I Learned All I Know About Writing From Martin Scorcese, Vodka Soaked Creative Directors and Every Bad 90′s Cop Movie

(Or “Thank God my early bosses were nice enough to beat the shit out of me.”)

You know the movie scene(s) where the eager young rookie cop shows up at the station and gets assigned to work with the salty old veteran who tells him Everything you learned at the Academy is bullshit. You’re about to learn what a real cop does.

That was kind of how my career in advertising started.

Only no one actually told me my degree was bullshit. They just dumped a pile of fifteen assignments on my desk and said they’d see me in an hour. An hour! In college, I had three months to do twelve ads.

My job was to write. To start, I needed five to ten options for each headline. Good ones. And as a newly welcomed member of the real world, I knew that if I didn’t write, I would have been fired. And if I got fired, there was every chance I'd have to leave New York. And if I left New York, I didn't know if I'd ever get back.

So I wrote.

I wrote and wrote and wrote those headlines. Some sold. Some didn’t. And then I wrote and wrote some more. After a while I got good enough that someone started letting me write scripts for radio commercials.

So I wrote.

I don’t know the exact number, but I’d bet David Lubar’s trophy case that I wrote over a thousand radio spots in a few years time. Good ones.

Then someone let me write some television commercials. The pattern continued and, soon enough, I was running my own group and working with big directors and making good money.

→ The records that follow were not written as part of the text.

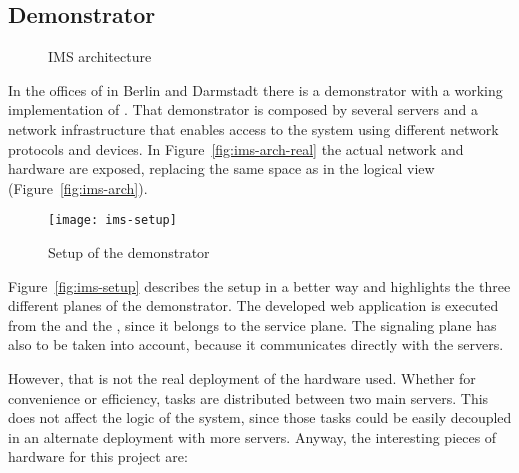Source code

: \subsection{ Demonstrator} %
\label{sub:demonstrator}

\begin{figure}[htbp]
  \centering
  \caption{IMS architecture}
  \label{fig:ims}
\end{figure}

In the offices of  in Berlin and Darmstadt there is a demonstrator with a working implementation of .
That demonstrator is composed by several servers and a network infrastructure that enables access to the system using different network protocols and devices.
In Figure~\vref{fig:ims-arch-real} the actual network and hardware are exposed, replacing the same space as in the logical view (Figure~\vref{fig:ims-arch}).

\begin{figure}[htbp]
  \centering
    \texttt{[image: ims-setup]}
  \caption{Setup of the demonstrator}
  \label{fig:ims-setup}
\end{figure}

Figure~\vref{fig:ims-setup} describes the setup in a better way and highlights the three different planes of the demonstrator.
The developed web application is executed from the  and the , since it belongs to the service plane.
The signaling plane has also to be taken into account, because it communicates directly with the servers.

However, that is not the real deployment of the hardware used.
Whether for convenience or efficiency, tasks are distributed between two main servers.
This does not affect the logic of the system, since those tasks could be easily decoupled in an alternate deployment with more servers.
Anyway, the interesting pieces of hardware for this project are:

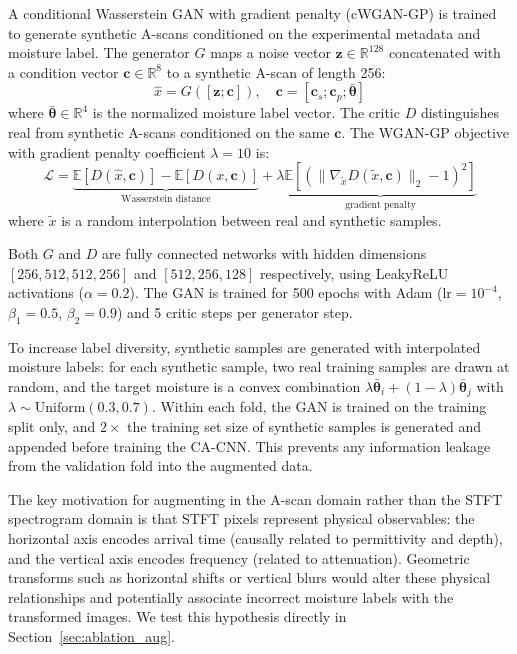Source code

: \documentclass[review]{elsarticle}
\begin{document}
A conditional Wasserstein GAN with gradient penalty (cWGAN-GP) is trained to generate synthetic A-scans conditioned on the experimental metadata and moisture label. The generator $G$ maps a noise vector $\mathbf{z} \in \mathbb{R}^{128}$ concatenated with a condition vector $\mathbf{c} \in \mathbb{R}^8$ to a synthetic A-scan of length 256:
\begin{equation}
    \hat{x} = G([\mathbf{z}; \mathbf{c}]), \quad \mathbf{c} = [\mathbf{c}_s; \mathbf{c}_p; \bar{\boldsymbol{\theta}}]
\end{equation}
where $\bar{\boldsymbol{\theta}} \in \mathbb{R}^4$ is the normalized moisture label vector. The critic $D$ distinguishes real from synthetic A-scans conditioned on the same $\mathbf{c}$. The WGAN-GP objective with gradient penalty coefficient $\lambda = 10$ is:
\begin{equation}
    \mathcal{L} = \underbrace{\mathbb{E}[D(\hat{x}, \mathbf{c})] - \mathbb{E}[D(x, \mathbf{c})]}_{\text{Wasserstein distance}} + \lambda \underbrace{\mathbb{E}\left[(\|\nabla_{\tilde{x}} D(\tilde{x}, \mathbf{c})\|_2 - 1)^2\right]}_{\text{gradient penalty}}
\end{equation}
where $\tilde{x}$ is a random interpolation between real and synthetic samples.

Both $G$ and $D$ are fully connected networks with hidden dimensions $[256, 512, 512, 256]$ and $[512, 256, 128]$ respectively, using LeakyReLU activations ($\alpha = 0.2$). The GAN is trained for 500 epochs with Adam ($\text{lr} = 10^{-4}$, $\beta_1 = 0.5$, $\beta_2 = 0.9$) and 5 critic steps per generator step.

To increase label diversity, synthetic samples are generated with interpolated moisture labels: for each synthetic sample, two real training samples are drawn at random, and the target moisture is a convex combination $\lambda \bar{\boldsymbol{\theta}}_i + (1-\lambda)\bar{\boldsymbol{\theta}}_j$ with $\lambda \sim \text{Uniform}(0.3, 0.7)$. Within each fold, the GAN is trained on the training split only, and $2\times$ the training set size of synthetic samples is generated and appended before training the CA-CNN. This prevents any information leakage from the validation fold into the augmented data.

The key motivation for augmenting in the A-scan domain rather than the STFT spectrogram domain is that STFT pixels represent physical observables: the horizontal axis encodes arrival time (causally related to permittivity and depth), and the vertical axis encodes frequency (related to attenuation). Geometric transforms such as horizontal shifts or vertical blurs would alter these physical relationships and potentially associate incorrect moisture labels with the transformed images. We test this hypothesis directly in Section~\ref{sec:ablation_aug}.
\end{document}
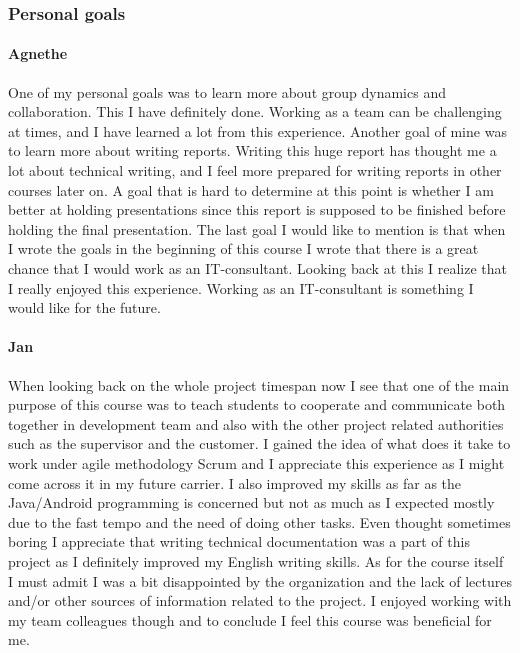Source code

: \subsubsection{Personal goals}

\paragraph{Agnethe}
One of my personal goals was to learn more about group dynamics and collaboration. This I have definitely done. Working as a team can be challenging at times, and I have learned a lot from this experience. Another goal of mine was to learn more about writing reports. Writing this huge report has thought me a lot about technical writing, and I feel more prepared for writing reports in other courses later on. A goal that is hard to determine at this point is whether I am better at holding presentations since this report is supposed to be finished before holding the final presentation. The last goal I would like to mention is that when I wrote the goals in the beginning of this course I wrote that  there is a great chance that I would work as an IT-consultant. Looking back at this I realize that I really enjoyed this experience. Working as an IT-consultant is something I would like for the future. 

\paragraph{Jan}
When looking back on the whole project timespan now I see that one of the main purpose of this course was to teach students to cooperate and communicate both together in development team and also with the other project related authorities such as the supervisor and the customer. I gained the idea of what does it take to work under agile methodology Scrum and I appreciate this experience as I might come across it in my future carrier. I also improved my skills as far as the Java/Android programming is concerned but not as much as I expected mostly due to the fast tempo and the need of doing other tasks. Even thought sometimes boring I appreciate that writing technical documentation was a part of this project as I definitely improved my English writing skills. As for the course itself I must admit I was a bit disappointed by the organization and the lack of lectures and/or other sources of information related to the project. I enjoyed working with my team colleagues though and to conclude I feel this course was beneficial for me.

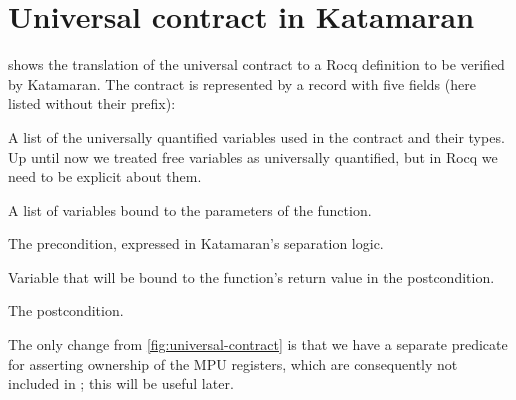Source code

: \section{Universal contract in Katamaran}

 shows the translation of the universal contract to a Rocq definition to be verified by Katamaran. The contract is represented by a record with five fields (here listed without their  prefix):
\begin{labeling}{}
\item[\coq{logic_variables}] A list of the universally quantified variables used in the contract and their types. Up until now we treated free variables as universally quantified, but in Rocq we need to be explicit about them.
\item[\coq{localstore}] A list of variables bound to the parameters of the function.
\item[\coq{precondition}] The precondition, expressed in Katamaran's separation logic.

\item[\coq{result}] Variable that will be bound to the function's return value in the postcondition.
\item[\coq{postcondition}] The postcondition.
\end{labeling}

The only change from \cref{fig:universal-contract} is that we have a separate predicate  for asserting ownership of the MPU registers, which are consequently not included in ; this will be useful later.

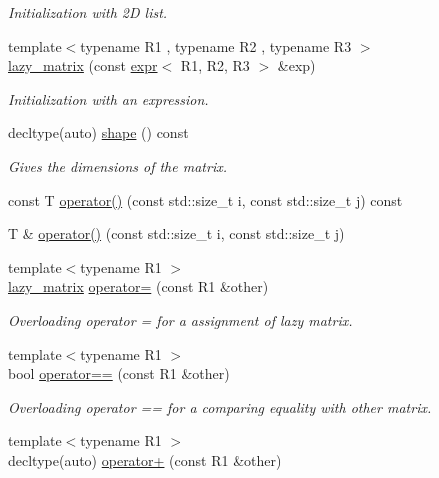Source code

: \begin{DoxyCompactItemize}
\begin{DoxyCompactList}\small\item\em Initialization with 2D list. \end{DoxyCompactList}\item 
{\footnotesize template$<$typename R1 , typename R2 , typename R3 $>$ }\\\mbox{\hyperlink{classlazy__matrix_af27fa9d4de82b3b89eae883404a8033d}{lazy\+\_\+matrix}} (const \mbox{\hyperlink{classexpr}{expr}}$<$ R1, R2, R3 $>$ \&exp)
\begin{DoxyCompactList}\small\item\em Initialization with an expression. \end{DoxyCompactList}\item 
decltype(auto) \mbox{\hyperlink{classlazy__matrix_a01de84f2c1dcaff51f2ac1eeee3427c6}{shape}} () const
\begin{DoxyCompactList}\small\item\em Gives the dimensions of the matrix. \end{DoxyCompactList}\item 
const T \mbox{\hyperlink{classlazy__matrix_a6d81b29ae59ada2332c1b16a889e3350}{operator()}} (const std\+::size\+\_\+t i, const std\+::size\+\_\+t j) const
\item 
T \& \mbox{\hyperlink{classlazy__matrix_ad87bc3cf498acf5480fc0a539c5d3a0a}{operator()}} (const std\+::size\+\_\+t i, const std\+::size\+\_\+t j)
\item 
{\footnotesize template$<$typename R1 $>$ }\\\mbox{\hyperlink{classlazy__matrix}{lazy\+\_\+matrix}} \mbox{\hyperlink{classlazy__matrix_a3104aa043b2a46f335aa697834634b7a}{operator=}} (const R1 \&other)
\begin{DoxyCompactList}\small\item\em Overloading operator = for a assignment of lazy matrix. \end{DoxyCompactList}\item 
{\footnotesize template$<$typename R1 $>$ }\\bool \mbox{\hyperlink{classlazy__matrix_a757be4c2224a2ecbac0dc49e0a8a486b}{operator==}} (const R1 \&other)
\begin{DoxyCompactList}\small\item\em Overloading operator == for a comparing equality with other matrix. \end{DoxyCompactList}\item 
{\footnotesize template$<$typename R1 $>$ }\\decltype(auto) \mbox{\hyperlink{classlazy__matrix_a591fc5b952ef341dcb3a20051fd7aa96}{operator+}} (const R1 \&other)

\end{DoxyCompactItemize}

But here’s what happened in the mean time.

My boss threw chairs at me. My boss told me I was worthless. My boss stole my ideas. My boss threatened to send my scripts back to my old English Lit teacher to show her what a horrible writer I was (those same scripts eventually sold to my client and got produced). All different bosses, same mentoring style.

The point is I took a beating.

When the words weren’t what my boss expected. When someone had pitched the same idea an hour earlier. When my boss was aggravated he hadn’t thought of the idea himself. When she was in a mood. Whatever. I took a beating.

For years, no matter how good I thought my scripts and headlines were, no matter how delightful my mother told me they were, no matter how impressed my girlfriend was with them, I got the bejeezus kicked out of me by bosses who would often offer no more advice than Go back. Do it again. But better this time.

So I wrote.

I wrote good commercials and print ads and tag lines and whatever else was needed and a lot of it sold to clients and that made me valuable enough to hold on to and beat some more.

The beauty of this system is that you very quickly come to the realization that if you really, really have to, you can write. If you’re looking at being thrown out of the agency because you don’t nail that Campbell’s soup commercial that’s due in seventeen minutes, you nail it. You write the script. You write the headline. You write the tagline. And then you write a few extras on the way to your boss’s office.

Goodfellas came out the year I graduated. Not sure if my old bosses were big fans of the film, but looking back, I can see where they might have gotten some inspiration. Me = Billy Batts. My boss = De Niro and Pesci tag teaming me.

Only my career didn’t get buried in an unmarked grave upstate. I lived. Because I wrote.

I’m not here to tell you what an amazing copywriter I was. I wasn’t. But I did discover a little secret that changed everything – Shut up and write.

Eventually, I left advertising to write movies and television shows and novels. And the legacy of my ad career is this: Zero writer’s block.

When I work on a screenplay, there is no such thing as I’m not feeling it. When I write a novel, there is no excuse good enough for me to not put my five hundred to twenty-five hundred words on paper every single day. No one is beating me up anymore, but the scar tissue that remains is maybe the most valuable thing I own.

Find your own Pescis. Be your own De Niro. Kick the shit out of yourself everyday until you can write on command.

I promise you if I can do it, you can.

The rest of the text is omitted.